Hari Ini 18 Tahun Lalu, Kiky Pasaribu Nyaris Mati Kena Peluru

Coky Simanjuntak | Rabu, 11 Mei 2016 18:05:44

Rizky Rahmawati Pasaribu/youtube
Rizky Rahmawati Pasaribu/youtube

Hari ini 18 tahun lalu, Rizky Rahmawati Pasaribu tergeletak di Jalan S Parman, Jakarta Barat. Mahasiswi Trisakti itu terserempet peluru karet aparat yang membubarkan paksa demo reformasi 1998 di depan kampusnya.

Momen terkaparnya Kiky, sapaan akrab Boru Pasaribu itu, pada 12 Mei 1998 diabadikan oleh fotografer Harian Kompas, Julian Sihombing dan dimuat surat kabar nasional terbesar itu.

“Banyak yang setelah melihat foto itu mengira saya tewas," kata Kiky di surat kabar yang sama sepuluh tahun kemudian.

Julian Sihombing, yang sudah berpulang ke pangkuan Bapa di Surga Oktober 2012 itu, memang merekam momen dramatis seorang mahasiswi 19 tahun yang terkapar dan meminta pertolongan setelah terserempet peluru karet.

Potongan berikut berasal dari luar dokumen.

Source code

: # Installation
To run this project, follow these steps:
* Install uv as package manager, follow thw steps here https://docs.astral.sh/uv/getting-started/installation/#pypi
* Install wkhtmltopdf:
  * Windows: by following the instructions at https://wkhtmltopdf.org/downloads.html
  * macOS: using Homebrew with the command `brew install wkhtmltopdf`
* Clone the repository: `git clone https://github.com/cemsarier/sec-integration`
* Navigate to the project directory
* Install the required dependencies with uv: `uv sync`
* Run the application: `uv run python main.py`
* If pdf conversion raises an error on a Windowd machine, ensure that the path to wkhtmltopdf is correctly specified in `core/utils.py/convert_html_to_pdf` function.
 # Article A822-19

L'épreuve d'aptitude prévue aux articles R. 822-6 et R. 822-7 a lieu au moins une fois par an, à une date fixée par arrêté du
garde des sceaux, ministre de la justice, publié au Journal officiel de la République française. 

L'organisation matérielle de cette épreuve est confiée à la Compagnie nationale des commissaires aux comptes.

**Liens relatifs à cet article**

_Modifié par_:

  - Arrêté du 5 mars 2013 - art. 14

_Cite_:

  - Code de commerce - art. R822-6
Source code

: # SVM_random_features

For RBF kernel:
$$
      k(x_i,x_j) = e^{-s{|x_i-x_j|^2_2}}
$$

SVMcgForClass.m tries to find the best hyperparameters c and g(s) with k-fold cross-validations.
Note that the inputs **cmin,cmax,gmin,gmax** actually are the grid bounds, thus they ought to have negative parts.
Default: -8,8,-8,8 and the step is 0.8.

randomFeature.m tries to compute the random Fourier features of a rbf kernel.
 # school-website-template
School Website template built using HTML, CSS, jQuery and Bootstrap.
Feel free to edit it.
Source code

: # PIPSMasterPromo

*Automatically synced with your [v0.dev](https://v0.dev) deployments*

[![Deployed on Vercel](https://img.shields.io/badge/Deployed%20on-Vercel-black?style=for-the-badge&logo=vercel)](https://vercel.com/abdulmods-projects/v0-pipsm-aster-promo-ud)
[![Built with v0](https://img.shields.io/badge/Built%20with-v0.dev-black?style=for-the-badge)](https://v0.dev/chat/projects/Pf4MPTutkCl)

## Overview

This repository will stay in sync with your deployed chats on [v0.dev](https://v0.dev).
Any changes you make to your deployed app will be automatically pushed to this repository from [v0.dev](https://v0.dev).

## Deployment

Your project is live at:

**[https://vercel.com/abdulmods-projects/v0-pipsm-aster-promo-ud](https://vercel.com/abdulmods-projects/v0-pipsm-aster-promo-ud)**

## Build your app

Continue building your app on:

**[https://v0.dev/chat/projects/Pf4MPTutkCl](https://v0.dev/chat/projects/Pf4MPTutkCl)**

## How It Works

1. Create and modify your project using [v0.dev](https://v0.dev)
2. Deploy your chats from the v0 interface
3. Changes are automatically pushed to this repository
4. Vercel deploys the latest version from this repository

Dari foto itu tampak Kiky hanya bisa terbelalak menatap langit dengan kacamata tersangkut di atas pelipis. Kedua tangannya terentang dengan kepala sebelah kiri mengucur darah. Mengguyur kaos kuning berbalut almamater jaket berwarna biru tua.

Kiky Pasaribu terkapar di Jl S Parman, 12 Mei 1998/Julian Sihombing (Kompas)

Kiky kemudian dibawa ke bekas kantor Wali Kota Jakarta Barat. Aparat membawanya ke sana bersama sejumlah mahasiswa lain yang diamankan.

Di tengah tangis histeris di bekas kantor itu, aparat bahkan sempat menodongkan pistol ke arah kepala Kiky. Namun, takdir berkata lain, aparat tersebut batal menarik pelatuknya.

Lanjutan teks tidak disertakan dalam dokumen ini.